(Work task): Wherever "must" appears in a line of the listing, that line should be returned.
:::
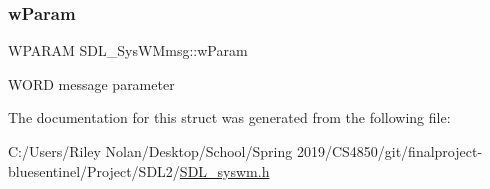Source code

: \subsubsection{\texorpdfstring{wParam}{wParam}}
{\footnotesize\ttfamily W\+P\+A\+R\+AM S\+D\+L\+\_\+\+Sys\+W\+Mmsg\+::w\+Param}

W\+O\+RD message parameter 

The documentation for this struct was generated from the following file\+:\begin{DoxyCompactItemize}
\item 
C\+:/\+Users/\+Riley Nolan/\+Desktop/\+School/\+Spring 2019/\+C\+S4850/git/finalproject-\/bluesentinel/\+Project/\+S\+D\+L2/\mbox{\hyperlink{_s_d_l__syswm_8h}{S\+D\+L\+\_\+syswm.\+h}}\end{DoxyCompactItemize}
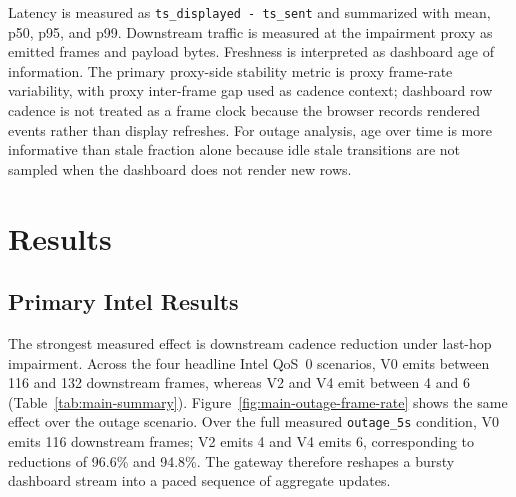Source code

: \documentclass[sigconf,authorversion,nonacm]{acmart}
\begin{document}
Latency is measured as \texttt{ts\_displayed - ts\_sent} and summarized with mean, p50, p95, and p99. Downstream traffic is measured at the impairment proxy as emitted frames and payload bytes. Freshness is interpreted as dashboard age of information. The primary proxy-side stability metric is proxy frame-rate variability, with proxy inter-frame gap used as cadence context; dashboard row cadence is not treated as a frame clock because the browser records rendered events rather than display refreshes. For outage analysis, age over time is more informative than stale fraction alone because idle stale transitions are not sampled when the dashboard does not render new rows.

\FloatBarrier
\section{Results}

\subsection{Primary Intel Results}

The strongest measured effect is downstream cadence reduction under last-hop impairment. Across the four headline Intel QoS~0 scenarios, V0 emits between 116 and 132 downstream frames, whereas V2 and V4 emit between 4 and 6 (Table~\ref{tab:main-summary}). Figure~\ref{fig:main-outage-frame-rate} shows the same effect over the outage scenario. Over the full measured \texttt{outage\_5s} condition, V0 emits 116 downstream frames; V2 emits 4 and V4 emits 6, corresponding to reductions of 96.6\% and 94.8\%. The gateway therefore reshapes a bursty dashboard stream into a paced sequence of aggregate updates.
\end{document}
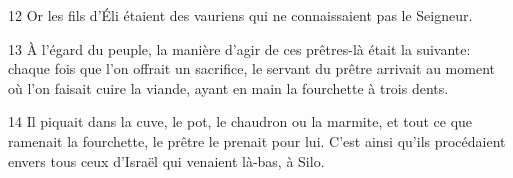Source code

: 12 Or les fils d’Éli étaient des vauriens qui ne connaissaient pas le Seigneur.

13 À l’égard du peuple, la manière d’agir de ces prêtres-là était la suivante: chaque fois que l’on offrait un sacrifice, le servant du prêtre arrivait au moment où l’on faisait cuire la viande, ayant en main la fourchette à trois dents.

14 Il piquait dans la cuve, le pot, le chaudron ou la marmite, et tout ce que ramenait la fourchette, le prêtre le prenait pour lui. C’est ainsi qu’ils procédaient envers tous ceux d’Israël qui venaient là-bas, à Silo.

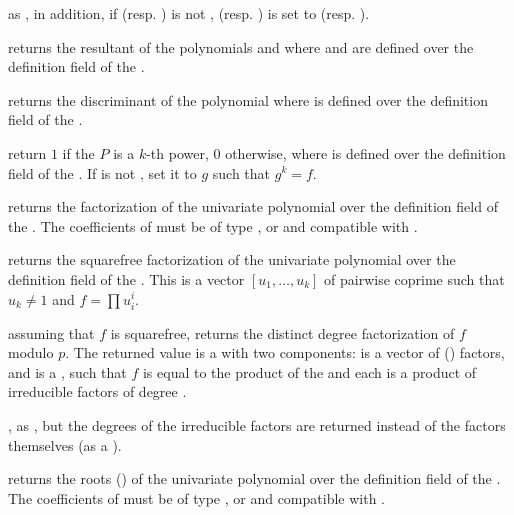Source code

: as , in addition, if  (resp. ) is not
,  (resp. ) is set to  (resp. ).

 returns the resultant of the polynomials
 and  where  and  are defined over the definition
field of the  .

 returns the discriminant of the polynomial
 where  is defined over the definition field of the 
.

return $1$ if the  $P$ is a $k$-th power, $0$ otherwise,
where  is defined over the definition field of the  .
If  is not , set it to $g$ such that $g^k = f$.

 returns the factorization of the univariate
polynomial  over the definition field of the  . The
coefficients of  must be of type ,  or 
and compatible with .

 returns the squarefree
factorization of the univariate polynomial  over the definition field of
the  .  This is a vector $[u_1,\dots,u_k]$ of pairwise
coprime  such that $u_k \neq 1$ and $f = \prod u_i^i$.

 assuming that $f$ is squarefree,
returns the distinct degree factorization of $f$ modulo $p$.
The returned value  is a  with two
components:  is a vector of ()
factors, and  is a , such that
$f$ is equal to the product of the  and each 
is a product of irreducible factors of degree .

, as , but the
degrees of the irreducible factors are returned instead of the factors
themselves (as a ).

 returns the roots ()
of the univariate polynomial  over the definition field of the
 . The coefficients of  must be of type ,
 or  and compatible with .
:::
(Task output):
coefficients of  must be of type ,  or 
 . The coefficients of  must be of type ,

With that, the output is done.